AI agents can be tricked into covertly performing malicious actions by websites that are hidden from regular users’ view, JFrog AI architect Shaked Zychlinski has found.
This novel approach allows attackers to inject prompts / instructions into these autonomous AI-powered “assistants”, allowing them to hijack agent behavior for their own malicious goals.
Indirect prompt-injection poisoning attacks where hidden harmful instructions are embedded inside the same page the human visitor sees will rarely be detected by humans, but can be still detected by security systems.
This new “parallel-poisoned web” attack goes a step further, and serves an entirely different version of the page only to AI agents.
“Because the malicious content is never shown to human users or standard security crawlers, the attack is exceptionally stealthy.
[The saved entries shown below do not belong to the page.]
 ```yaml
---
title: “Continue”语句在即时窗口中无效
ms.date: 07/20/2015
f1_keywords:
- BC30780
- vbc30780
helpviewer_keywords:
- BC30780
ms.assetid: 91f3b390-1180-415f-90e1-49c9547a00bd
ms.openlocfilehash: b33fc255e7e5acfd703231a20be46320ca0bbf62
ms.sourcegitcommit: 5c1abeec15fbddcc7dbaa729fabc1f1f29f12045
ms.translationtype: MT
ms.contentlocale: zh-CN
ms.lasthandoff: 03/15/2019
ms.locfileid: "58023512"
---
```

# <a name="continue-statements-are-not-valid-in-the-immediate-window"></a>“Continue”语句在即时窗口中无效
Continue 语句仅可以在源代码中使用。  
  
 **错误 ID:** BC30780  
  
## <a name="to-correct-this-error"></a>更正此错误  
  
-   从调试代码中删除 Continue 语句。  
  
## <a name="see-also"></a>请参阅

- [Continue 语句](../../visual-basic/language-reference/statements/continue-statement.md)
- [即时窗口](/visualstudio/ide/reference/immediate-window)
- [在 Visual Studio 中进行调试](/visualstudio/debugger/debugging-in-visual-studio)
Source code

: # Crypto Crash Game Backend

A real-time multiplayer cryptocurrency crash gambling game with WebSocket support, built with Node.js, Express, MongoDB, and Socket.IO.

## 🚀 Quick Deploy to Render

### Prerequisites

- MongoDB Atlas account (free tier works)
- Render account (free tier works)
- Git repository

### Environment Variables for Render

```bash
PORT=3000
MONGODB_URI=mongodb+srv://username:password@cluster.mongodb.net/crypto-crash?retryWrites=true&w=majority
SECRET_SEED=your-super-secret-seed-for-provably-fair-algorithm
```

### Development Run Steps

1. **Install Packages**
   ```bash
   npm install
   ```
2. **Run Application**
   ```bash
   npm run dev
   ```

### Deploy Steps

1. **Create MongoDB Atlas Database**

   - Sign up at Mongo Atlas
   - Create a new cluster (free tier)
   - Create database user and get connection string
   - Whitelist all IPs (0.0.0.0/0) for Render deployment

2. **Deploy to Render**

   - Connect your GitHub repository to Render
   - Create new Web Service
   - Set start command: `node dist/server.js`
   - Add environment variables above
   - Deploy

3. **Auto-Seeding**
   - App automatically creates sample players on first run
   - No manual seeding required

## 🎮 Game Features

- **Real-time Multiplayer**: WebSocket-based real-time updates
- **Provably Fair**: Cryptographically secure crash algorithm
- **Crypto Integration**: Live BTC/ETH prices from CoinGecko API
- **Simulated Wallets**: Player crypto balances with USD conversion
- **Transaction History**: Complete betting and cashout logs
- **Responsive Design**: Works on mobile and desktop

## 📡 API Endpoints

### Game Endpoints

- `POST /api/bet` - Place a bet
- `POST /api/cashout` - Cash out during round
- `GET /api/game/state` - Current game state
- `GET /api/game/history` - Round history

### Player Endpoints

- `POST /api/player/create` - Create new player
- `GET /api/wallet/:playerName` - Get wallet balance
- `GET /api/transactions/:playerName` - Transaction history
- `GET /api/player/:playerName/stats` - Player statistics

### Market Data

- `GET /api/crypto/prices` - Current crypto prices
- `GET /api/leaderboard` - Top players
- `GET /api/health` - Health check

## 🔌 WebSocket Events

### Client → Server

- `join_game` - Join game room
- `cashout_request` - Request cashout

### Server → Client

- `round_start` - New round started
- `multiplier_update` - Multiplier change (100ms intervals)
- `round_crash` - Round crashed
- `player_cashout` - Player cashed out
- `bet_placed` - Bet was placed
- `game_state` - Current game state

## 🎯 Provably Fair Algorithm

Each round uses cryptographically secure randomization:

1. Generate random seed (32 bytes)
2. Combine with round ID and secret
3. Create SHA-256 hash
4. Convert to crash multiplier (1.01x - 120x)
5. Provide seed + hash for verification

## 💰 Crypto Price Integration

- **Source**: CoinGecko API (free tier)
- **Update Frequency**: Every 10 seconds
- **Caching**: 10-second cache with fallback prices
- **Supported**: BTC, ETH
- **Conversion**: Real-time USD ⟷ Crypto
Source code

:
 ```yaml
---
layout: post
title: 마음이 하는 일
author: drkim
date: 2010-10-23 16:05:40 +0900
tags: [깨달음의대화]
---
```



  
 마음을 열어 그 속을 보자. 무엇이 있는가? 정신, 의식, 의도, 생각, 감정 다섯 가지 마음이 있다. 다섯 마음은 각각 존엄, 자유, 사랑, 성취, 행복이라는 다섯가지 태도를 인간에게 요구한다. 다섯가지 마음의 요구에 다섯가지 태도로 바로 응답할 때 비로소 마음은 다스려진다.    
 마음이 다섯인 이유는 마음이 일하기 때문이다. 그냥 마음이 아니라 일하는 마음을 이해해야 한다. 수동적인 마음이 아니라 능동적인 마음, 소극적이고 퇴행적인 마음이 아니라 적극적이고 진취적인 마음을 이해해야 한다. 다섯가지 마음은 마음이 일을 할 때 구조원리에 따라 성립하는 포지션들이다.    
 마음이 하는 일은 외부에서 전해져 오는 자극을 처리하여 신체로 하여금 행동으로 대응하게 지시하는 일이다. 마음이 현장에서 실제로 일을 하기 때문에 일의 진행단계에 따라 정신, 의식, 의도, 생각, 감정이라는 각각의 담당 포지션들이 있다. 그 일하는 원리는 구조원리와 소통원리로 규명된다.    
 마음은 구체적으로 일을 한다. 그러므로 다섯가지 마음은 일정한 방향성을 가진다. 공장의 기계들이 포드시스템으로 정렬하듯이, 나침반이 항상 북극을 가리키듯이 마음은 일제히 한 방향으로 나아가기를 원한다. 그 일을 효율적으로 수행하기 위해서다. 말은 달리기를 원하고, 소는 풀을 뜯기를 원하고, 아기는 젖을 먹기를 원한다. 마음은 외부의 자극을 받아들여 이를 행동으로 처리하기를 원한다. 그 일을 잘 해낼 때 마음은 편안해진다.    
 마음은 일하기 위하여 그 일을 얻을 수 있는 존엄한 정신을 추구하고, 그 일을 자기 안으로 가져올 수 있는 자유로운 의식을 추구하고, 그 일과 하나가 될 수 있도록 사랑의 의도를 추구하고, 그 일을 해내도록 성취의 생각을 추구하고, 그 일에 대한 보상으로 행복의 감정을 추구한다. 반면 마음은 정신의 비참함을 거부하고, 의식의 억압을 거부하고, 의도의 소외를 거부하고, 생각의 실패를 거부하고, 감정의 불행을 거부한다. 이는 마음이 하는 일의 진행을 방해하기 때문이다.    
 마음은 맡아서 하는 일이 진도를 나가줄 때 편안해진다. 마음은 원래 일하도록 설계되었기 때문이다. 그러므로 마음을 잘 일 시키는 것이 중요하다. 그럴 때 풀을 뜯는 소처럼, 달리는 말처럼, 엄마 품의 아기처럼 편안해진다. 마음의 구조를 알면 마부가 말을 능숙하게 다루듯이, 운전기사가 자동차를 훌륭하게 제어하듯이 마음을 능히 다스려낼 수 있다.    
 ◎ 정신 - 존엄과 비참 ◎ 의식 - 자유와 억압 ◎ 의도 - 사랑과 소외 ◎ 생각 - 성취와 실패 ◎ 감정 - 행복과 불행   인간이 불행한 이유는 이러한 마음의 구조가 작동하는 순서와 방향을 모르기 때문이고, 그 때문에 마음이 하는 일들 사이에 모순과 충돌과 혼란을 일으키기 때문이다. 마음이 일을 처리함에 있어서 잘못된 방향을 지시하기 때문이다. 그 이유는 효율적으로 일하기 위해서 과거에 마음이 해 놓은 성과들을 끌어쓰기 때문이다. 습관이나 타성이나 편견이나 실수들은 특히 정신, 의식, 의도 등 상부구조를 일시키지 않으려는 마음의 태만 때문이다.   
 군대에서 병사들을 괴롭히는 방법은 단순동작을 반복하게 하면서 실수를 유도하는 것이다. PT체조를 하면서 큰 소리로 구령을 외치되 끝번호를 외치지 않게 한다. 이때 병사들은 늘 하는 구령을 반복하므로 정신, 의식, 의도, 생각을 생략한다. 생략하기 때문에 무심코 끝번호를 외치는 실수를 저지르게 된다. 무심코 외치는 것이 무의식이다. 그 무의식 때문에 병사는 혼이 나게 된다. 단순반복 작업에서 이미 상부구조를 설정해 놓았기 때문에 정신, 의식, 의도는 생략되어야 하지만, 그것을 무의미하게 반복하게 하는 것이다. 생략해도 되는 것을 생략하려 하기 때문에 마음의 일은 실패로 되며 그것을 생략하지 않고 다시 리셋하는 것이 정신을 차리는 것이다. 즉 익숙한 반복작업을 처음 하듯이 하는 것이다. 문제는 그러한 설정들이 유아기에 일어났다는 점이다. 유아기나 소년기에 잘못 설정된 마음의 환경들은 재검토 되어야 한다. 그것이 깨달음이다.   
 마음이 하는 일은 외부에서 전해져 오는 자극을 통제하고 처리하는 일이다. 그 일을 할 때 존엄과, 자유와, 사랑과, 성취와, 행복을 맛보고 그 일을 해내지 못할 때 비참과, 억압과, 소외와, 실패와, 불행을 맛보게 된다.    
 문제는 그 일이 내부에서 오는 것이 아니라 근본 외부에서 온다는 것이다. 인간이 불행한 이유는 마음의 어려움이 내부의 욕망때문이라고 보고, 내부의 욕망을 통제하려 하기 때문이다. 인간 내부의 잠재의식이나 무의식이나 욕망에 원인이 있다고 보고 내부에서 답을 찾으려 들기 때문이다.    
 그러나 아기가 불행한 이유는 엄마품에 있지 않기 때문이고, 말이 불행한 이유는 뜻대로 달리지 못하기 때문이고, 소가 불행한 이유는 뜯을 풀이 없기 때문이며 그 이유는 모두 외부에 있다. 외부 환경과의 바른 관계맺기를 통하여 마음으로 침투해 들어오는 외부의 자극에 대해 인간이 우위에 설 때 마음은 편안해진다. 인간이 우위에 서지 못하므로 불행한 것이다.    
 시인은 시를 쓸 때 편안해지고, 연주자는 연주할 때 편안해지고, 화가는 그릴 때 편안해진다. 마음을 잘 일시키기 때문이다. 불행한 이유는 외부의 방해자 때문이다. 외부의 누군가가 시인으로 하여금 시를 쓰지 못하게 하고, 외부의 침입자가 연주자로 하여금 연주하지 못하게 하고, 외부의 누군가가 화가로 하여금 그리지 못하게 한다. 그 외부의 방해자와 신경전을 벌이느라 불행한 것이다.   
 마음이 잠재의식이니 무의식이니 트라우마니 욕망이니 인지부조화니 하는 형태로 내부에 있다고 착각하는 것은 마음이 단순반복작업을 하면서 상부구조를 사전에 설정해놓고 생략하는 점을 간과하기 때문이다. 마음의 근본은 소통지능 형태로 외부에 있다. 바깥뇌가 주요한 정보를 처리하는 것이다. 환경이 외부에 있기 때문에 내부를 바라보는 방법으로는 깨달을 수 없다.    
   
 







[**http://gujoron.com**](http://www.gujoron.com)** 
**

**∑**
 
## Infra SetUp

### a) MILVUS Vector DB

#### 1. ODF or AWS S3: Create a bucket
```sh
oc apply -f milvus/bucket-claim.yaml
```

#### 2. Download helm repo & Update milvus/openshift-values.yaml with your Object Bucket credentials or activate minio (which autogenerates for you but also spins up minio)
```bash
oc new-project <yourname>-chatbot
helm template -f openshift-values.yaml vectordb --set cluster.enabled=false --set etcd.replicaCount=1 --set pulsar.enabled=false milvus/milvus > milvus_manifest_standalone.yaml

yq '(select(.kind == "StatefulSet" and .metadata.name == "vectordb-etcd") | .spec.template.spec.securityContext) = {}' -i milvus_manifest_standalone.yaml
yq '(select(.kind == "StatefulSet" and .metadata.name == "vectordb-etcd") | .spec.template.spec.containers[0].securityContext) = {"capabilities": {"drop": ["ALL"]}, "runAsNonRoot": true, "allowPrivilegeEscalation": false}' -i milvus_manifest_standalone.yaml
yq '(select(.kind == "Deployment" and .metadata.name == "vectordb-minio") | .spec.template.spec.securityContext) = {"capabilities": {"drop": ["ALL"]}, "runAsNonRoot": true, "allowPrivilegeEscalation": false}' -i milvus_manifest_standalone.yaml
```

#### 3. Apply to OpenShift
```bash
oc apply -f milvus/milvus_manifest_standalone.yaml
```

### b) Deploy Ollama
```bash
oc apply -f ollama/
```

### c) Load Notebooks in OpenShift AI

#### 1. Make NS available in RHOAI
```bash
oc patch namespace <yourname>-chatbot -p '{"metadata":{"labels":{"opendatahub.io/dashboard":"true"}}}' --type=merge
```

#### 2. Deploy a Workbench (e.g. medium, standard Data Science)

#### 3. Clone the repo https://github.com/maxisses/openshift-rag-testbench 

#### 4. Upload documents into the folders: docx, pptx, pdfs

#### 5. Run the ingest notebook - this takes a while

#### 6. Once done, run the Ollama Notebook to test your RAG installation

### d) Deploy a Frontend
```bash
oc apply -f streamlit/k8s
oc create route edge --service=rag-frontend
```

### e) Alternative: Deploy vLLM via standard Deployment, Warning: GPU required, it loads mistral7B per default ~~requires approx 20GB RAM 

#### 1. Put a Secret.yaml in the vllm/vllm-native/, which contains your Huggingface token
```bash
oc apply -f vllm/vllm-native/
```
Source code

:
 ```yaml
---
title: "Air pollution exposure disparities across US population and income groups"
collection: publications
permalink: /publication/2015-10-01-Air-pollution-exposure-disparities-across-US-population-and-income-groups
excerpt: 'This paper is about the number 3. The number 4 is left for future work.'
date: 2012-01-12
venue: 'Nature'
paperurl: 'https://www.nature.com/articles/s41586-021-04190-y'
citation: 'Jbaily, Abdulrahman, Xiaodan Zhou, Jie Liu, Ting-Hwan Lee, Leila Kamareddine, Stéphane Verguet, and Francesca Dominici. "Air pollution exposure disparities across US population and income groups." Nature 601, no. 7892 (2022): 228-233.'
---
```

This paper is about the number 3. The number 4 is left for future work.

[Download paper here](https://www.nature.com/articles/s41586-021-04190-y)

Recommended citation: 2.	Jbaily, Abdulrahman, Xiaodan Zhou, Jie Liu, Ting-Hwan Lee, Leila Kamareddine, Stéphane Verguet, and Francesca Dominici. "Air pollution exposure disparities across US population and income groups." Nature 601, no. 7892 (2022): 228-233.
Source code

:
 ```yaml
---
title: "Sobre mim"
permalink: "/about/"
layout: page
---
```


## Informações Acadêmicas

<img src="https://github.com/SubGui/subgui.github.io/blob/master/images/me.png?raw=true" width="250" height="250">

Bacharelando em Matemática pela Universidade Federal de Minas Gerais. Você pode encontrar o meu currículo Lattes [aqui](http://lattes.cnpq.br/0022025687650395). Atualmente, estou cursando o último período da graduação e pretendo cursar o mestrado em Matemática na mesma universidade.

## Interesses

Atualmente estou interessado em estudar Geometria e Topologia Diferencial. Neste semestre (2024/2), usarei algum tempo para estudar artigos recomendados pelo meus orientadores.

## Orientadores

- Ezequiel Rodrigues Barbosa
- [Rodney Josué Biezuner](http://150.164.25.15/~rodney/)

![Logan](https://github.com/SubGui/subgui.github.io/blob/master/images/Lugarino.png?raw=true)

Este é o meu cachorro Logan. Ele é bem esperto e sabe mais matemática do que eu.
It exploits the agent’s core function – ingesting and acting upon web data – to turn it into a weapon against its user,” Zychlinski noted.
The “parallel poisoned web” attack
The attack relies on browser fingerprinting.
Since web-browsing AI agents currently have highly predictable fingerprints based on automation framework signatures, bahavioral patterns and specific network characteristics, a web server can easily tell the “visitor” an AI agent, and serve a cloaked version of the website.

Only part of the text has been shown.